# [Your task]
Return the listing in full, word for word.
○ ○ ○ ○ ○
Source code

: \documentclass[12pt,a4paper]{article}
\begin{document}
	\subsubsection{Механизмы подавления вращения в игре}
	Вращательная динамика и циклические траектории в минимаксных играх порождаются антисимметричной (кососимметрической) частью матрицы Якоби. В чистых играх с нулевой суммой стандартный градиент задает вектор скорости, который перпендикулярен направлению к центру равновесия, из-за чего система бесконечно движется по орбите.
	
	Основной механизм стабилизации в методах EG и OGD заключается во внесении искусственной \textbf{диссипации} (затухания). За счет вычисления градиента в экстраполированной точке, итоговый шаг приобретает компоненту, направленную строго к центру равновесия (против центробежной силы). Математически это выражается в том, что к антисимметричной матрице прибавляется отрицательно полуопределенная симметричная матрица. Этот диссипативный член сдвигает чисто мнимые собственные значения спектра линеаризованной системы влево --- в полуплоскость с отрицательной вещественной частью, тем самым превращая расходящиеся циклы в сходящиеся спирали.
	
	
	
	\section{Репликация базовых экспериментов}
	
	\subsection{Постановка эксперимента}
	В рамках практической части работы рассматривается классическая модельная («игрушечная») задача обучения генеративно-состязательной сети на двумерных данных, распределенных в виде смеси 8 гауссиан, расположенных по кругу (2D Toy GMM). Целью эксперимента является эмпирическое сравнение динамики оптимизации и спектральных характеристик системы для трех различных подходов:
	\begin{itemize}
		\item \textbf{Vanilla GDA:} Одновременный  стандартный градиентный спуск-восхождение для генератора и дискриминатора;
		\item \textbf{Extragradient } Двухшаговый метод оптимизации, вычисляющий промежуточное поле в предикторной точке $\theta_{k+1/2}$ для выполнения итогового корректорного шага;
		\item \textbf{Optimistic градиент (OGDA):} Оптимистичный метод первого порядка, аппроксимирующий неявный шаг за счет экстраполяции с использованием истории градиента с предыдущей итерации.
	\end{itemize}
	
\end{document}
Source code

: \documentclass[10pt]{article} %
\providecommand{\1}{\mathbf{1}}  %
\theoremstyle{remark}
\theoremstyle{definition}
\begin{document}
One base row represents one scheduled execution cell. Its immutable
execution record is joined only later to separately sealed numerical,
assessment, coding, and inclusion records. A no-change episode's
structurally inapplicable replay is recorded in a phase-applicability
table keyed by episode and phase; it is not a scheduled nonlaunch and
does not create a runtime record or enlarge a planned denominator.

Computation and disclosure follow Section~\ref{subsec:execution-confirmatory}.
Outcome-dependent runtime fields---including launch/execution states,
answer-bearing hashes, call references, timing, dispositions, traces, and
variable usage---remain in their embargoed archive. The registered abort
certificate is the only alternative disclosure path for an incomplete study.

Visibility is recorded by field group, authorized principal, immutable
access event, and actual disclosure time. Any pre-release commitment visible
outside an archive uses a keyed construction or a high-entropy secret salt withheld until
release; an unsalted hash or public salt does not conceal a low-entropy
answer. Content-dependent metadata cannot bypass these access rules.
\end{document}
○ ○ ○ ○ ○
# [Answer area]
Source code

: \documentclass[12pt,a4paper]{article}
\begin{document}
	\subsubsection{Механизмы подавления вращения в игре}
	Вращательная динамика и циклические траектории в минимаксных играх порождаются антисимметричной (кососимметрической) частью матрицы Якоби. В чистых играх с нулевой суммой стандартный градиент задает вектор скорости, который перпендикулярен направлению к центру равновесия, из-за чего система бесконечно движется по орбите.
	
	Основной механизм стабилизации в методах EG и OGD заключается во внесении искусственной \textbf{диссипации} (затухания). За счет вычисления градиента в экстраполированной точке, итоговый шаг приобретает компоненту, направленную строго к центру равновесия (против центробежной силы). Математически это выражается в том, что к антисимметричной матрице прибавляется отрицательно полуопределенная симметричная матрица. Этот диссипативный член сдвигает чисто мнимые собственные значения спектра линеаризованной системы влево --- в полуплоскость с отрицательной вещественной частью, тем самым превращая расходящиеся циклы в сходящиеся спирали.
	
	
	
	\section{Репликация базовых экспериментов}
	
	\subsection{Постановка эксперимента}
	В рамках практической части работы рассматривается классическая модельная («игрушечная») задача обучения генеративно-состязательной сети на двумерных данных, распределенных в виде смеси 8 гауссиан, расположенных по кругу (2D Toy GMM). Целью эксперимента является эмпирическое сравнение динамики оптимизации и спектральных характеристик системы для трех различных подходов:
	\begin{itemize}
		\item \textbf{Vanilla GDA:} Одновременный  стандартный градиентный спуск-восхождение для генератора и дискриминатора;
		\item \textbf{Extragradient } Двухшаговый метод оптимизации, вычисляющий промежуточное поле в предикторной точке $\theta_{k+1/2}$ для выполнения итогового корректорного шага;
		\item \textbf{Optimistic градиент (OGDA):} Оптимистичный метод первого порядка, аппроксимирующий неявный шаг за счет экстраполяции с использованием истории градиента с предыдущей итерации.
	\end{itemize}
	
\end{document}
Source code

: \documentclass[10pt]{article} %
\providecommand{\1}{\mathbf{1}}  %
\theoremstyle{remark}
\theoremstyle{definition}
\begin{document}
One base row represents one scheduled execution cell. Its immutable
execution record is joined only later to separately sealed numerical,
assessment, coding, and inclusion records. A no-change episode's
structurally inapplicable replay is recorded in a phase-applicability
table keyed by episode and phase; it is not a scheduled nonlaunch and
does not create a runtime record or enlarge a planned denominator.

Computation and disclosure follow Section~\ref{subsec:execution-confirmatory}.
Outcome-dependent runtime fields---including launch/execution states,
answer-bearing hashes, call references, timing, dispositions, traces, and
variable usage---remain in their embargoed archive. The registered abort
certificate is the only alternative disclosure path for an incomplete study.

Visibility is recorded by field group, authorized principal, immutable
access event, and actual disclosure time. Any pre-release commitment visible
outside an archive uses a keyed construction or a high-entropy secret salt withheld until
release; an unsalted hash or public salt does not conceal a low-entropy
answer. Content-dependent metadata cannot bypass these access rules.
\end{document}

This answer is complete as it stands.